As part of the plan, the minors, who are mostly between 12 and 17 years old, would be flown from a U.S. Customs and Border Protection holding facility near McAllen, Texas to Richmond International Airport in Virginia. From there, they would be bussed to Saint Paul’s College, which has room for up to 500 UACs.

But a spokesman for HHS says that the plan is now on hold.

“The project of developing Saint Paul’s College as a site for caring for minors in the Unaccompanied Alien Children program is on hold pending community input,” Kenneth Wolfe, of HHS’s Administration of Children and Families office, told TheDC.

“Representatives from this program will be available at a community meeting this Thursday evening at 6:30 p.m. at Brunswick Sr. High School Auditorium,” he added.

Wolfe did not clarify when asked, as a follow up, whether holding the community forum indicates a hiccup in the plan to use the campus at Saint Paul’s or is merely a normal step in the process of designating a site for the purposes of housing the child immigrants.

So far, there have been no reports of community forums being held in other cities to discuss the issue.
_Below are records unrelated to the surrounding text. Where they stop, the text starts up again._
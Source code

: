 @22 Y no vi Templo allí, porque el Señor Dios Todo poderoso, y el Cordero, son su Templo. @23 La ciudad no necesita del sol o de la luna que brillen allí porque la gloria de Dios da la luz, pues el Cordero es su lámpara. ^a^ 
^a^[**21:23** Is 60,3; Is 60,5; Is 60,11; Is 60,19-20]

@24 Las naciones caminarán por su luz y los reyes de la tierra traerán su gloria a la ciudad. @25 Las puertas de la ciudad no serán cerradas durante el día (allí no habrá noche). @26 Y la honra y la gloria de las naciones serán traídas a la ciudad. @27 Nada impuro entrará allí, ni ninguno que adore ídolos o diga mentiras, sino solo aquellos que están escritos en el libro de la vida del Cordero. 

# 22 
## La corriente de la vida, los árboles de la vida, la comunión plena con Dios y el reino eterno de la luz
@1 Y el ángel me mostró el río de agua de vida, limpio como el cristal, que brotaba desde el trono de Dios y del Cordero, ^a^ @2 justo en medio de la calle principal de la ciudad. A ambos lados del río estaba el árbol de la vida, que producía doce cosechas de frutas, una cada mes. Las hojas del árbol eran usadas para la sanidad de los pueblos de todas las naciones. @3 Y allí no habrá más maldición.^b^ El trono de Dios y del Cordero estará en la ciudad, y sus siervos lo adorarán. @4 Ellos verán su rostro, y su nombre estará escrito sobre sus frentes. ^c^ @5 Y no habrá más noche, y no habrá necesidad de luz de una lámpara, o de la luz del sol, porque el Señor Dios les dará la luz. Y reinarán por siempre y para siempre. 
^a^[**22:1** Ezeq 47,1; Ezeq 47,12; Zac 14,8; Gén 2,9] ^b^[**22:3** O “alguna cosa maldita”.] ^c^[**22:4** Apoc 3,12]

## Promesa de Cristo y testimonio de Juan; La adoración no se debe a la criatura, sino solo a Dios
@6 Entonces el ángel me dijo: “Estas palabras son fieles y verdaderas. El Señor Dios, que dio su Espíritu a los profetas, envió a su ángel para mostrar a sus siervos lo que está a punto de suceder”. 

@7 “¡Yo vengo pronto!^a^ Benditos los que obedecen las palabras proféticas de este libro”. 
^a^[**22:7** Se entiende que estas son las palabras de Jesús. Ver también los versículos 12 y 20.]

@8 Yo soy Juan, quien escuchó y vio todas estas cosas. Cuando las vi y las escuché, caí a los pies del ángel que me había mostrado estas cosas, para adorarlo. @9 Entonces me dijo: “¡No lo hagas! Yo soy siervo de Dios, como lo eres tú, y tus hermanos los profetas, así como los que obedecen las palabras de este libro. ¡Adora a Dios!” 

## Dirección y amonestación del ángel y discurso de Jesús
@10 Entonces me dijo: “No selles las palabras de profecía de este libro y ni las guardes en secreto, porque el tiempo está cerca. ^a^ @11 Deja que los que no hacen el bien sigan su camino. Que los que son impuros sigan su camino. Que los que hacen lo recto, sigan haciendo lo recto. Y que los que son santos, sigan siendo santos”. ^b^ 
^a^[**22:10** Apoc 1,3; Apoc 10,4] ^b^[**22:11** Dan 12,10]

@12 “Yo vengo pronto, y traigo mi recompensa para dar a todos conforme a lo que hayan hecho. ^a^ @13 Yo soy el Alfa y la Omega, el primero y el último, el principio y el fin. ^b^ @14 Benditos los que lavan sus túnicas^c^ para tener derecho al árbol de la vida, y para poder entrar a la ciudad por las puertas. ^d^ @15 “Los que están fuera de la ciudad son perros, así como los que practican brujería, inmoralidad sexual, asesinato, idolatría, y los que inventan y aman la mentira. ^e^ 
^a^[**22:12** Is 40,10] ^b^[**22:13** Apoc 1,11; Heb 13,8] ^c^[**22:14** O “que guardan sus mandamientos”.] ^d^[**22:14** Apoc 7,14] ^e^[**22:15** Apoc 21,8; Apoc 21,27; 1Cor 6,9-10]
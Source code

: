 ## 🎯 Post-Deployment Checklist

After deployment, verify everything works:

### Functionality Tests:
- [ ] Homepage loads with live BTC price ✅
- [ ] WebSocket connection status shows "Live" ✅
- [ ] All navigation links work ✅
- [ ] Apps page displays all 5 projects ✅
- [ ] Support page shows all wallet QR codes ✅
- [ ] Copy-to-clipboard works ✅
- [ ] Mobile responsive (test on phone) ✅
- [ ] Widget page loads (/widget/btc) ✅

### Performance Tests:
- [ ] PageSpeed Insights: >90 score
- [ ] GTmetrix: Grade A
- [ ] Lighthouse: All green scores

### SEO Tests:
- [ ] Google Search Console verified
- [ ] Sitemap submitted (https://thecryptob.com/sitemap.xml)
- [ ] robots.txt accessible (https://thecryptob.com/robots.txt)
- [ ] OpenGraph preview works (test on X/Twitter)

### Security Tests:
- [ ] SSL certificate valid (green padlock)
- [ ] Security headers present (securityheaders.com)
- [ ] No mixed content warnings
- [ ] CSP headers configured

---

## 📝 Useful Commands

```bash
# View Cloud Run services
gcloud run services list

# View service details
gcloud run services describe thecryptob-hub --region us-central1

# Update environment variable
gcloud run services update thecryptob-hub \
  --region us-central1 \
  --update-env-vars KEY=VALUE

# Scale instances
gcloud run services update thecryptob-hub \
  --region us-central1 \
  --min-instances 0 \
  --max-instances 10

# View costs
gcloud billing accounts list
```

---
Some residents near Saint Paul’s have expressed concern over the pending plan.

“It’s kind of a win-lose situation because you don’t know what the kids have been through and you don’t know what it’s going to put the people in this community through for them to be here,” Vonda Barnes told NBC Richmond.
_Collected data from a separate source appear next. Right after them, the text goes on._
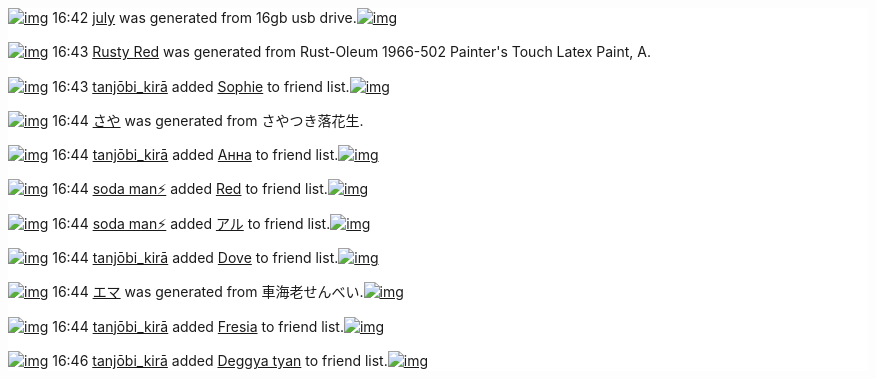 [![img](http://www.deviantsart.com/3o18b77.png)](http://www.barcodekanojo.com/kanojo/2950007/july) 16:42 [july](http://www.barcodekanojo.com/kanojo/2950007/july) was generated from 16gb usb drive.[![img](http://www.deviantsart.com/2ijg9q9.jpeg)](http://www.barcodekanojo.com/product_images/barcode/5609373/1401262927/16gb%20usb%20drive.jpg)

[![img](http://www.deviantsart.com/3v4begg.png)](http://www.barcodekanojo.com/kanojo/2950008/Rusty%20Red) 16:43 [Rusty Red](http://www.barcodekanojo.com/kanojo/2950008/Rusty%20Red) was generated from Rust-Oleum 1966-502 Painter's Touch Latex Paint, A.

[![img](http://www.deviantsart.com/oh3i0u.jpeg)](http://www.barcodekanojo.com/user/452089/tanj%C5%8Dbi_kir%C4%81) 16:43 [tanjōbi_kirā](http://www.barcodekanojo.com/user/452089/tanj%C5%8Dbi_kir%C4%81) added [Sophie](http://www.barcodekanojo.com/kanojo/2580432/Sophie) to friend list.[![img](http://www.deviantsart.com/3pd2kac.png)](http://www.barcodekanojo.com/kanojo/2580432/Sophie)

[![img](http://www.deviantsart.com/3tvhe4h.png)](http://www.barcodekanojo.com/kanojo/2950009/%E3%81%95%E3%82%84) 16:44 [さや](http://www.barcodekanojo.com/kanojo/2950009/%E3%81%95%E3%82%84) was generated from さやつき落花生.

[![img](http://www.deviantsart.com/oh3i0u.jpeg)](http://www.barcodekanojo.com/user/452089/tanj%C5%8Dbi_kir%C4%81) 16:44 [tanjōbi_kirā](http://www.barcodekanojo.com/user/452089/tanj%C5%8Dbi_kir%C4%81) added [Анна](http://www.barcodekanojo.com/kanojo/2841223/%D0%90%D0%BD%D0%BD%D0%B0) to friend list.[![img](http://www.deviantsart.com/3qij45.png)](http://www.barcodekanojo.com/kanojo/2841223/%D0%90%D0%BD%D0%BD%D0%B0)

[![img](http://www.deviantsart.com/1i312nh.jpeg)](http://www.barcodekanojo.com/user/429435/soda%20man%E2%9A%A1%EF%B8%8F) 16:44 [soda man⚡️](http://www.barcodekanojo.com/user/429435/soda%20man%E2%9A%A1%EF%B8%8F) added [Red](http://www.barcodekanojo.com/kanojo/2784170/Red) to friend list.[![img](http://www.deviantsart.com/lgtsjn.png)](http://www.barcodekanojo.com/kanojo/2784170/Red)

[![img](http://www.deviantsart.com/1i312nh.jpeg)](http://www.barcodekanojo.com/user/429435/soda%20man%E2%9A%A1%EF%B8%8F) 16:44 [soda man⚡️](http://www.barcodekanojo.com/user/429435/soda%20man%E2%9A%A1%EF%B8%8F) added [アル](http://www.barcodekanojo.com/kanojo/2169915/%E3%82%A2%E3%83%AB) to friend list.[![img](http://www.deviantsart.com/2drhaic.png)](http://www.barcodekanojo.com/kanojo/2169915/%E3%82%A2%E3%83%AB)

[![img](http://www.deviantsart.com/oh3i0u.jpeg)](http://www.barcodekanojo.com/user/452089/tanj%C5%8Dbi_kir%C4%81) 16:44 [tanjōbi_kirā](http://www.barcodekanojo.com/user/452089/tanj%C5%8Dbi_kir%C4%81) added [Dove](http://www.barcodekanojo.com/kanojo/2247013/Dove) to friend list.[![img](http://www.deviantsart.com/1ijlhlt.png)](http://www.barcodekanojo.com/kanojo/2247013/Dove)

[![img](http://www.deviantsart.com/efq7id.png)](http://www.barcodekanojo.com/kanojo/2950010/%E3%82%A8%E3%83%9E) 16:44 [エマ](http://www.barcodekanojo.com/kanojo/2950010/%E3%82%A8%E3%83%9E) was generated from 車海老せんべい.[![img](http://www.deviantsart.com/1ceqeq2.jpeg)](http://www.barcodekanojo.com/product_images/barcode/5609382/1401263053/%E8%BB%8A%E6%B5%B7%E8%80%81%E3%81%9B%E3%82%93%E3%81%B9%E3%81%84.jpg)

[![img](http://www.deviantsart.com/oh3i0u.jpeg)](http://www.barcodekanojo.com/user/452089/tanj%C5%8Dbi_kir%C4%81) 16:44 [tanjōbi_kirā](http://www.barcodekanojo.com/user/452089/tanj%C5%8Dbi_kir%C4%81) added [Fresia](http://www.barcodekanojo.com/kanojo/2860533/Fresia) to friend list.[![img](http://www.deviantsart.com/390op6a.png)](http://www.barcodekanojo.com/kanojo/2860533/Fresia)

[![img](http://www.deviantsart.com/oh3i0u.jpeg)](http://www.barcodekanojo.com/user/452089/tanj%C5%8Dbi_kir%C4%81) 16:46 [tanjōbi_kirā](http://www.barcodekanojo.com/user/452089/tanj%C5%8Dbi_kir%C4%81) added [Deggya tyan](http://www.barcodekanojo.com/kanojo/2484275/Deggya%20tyan) to friend list.[![img](http://www.deviantsart.com/3ql9i8f.png)](http://www.barcodekanojo.com/kanojo/2484275/Deggya%20tyan)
“We [Brunswick County] don’t have the cash flow and that’s one of the reasons St. Paul’s has shut down. Now, the federal government is going to bring people here? If that’s the case the federal government should have tried to keep St. Paul’s open,” Barnes added.

HHS is one of the agencies under the direction of the Federal Emergency Management Agency that is charged with placing the UACs at facilities across the U.S.

One of the first facilities to house them was Lackland Air Force Base in San Antonio. Soon after, temporary shelters were opened at Ventura County Naval Base in Oxnard, California and Fort Sill Army Base in Lawton, Oklahoma. Nearly 100 non-profit federal grantees are also housing around 6,000 child immigrants.

Other facilities in Massachusetts and Maryland have reportedly been explored as well.

The number of UACs attempting to enter the U.S. has spiked in recent years. The number that have been apprehended so far this year is up 92 percent over the same time last year.

Part of the difficulty facing the federal agencies arises from U.S. immigration policy, which requires holding UACs from countries that do not share a boundary with the U.S. from being immediately deported. Hailing mostly from El Salvador, Guatemala and Honduras, the UACs are instead placed in temporary holding facilities while awaiting deportation proceedings.

Virginia Intermont College in Bristol is another site that has been mentioned as a possible temporary home for the UACs. The college officially closed last month after years of financial difficulties and accreditation issues.

Wolfe was unable to comment on any potential plans for that campus.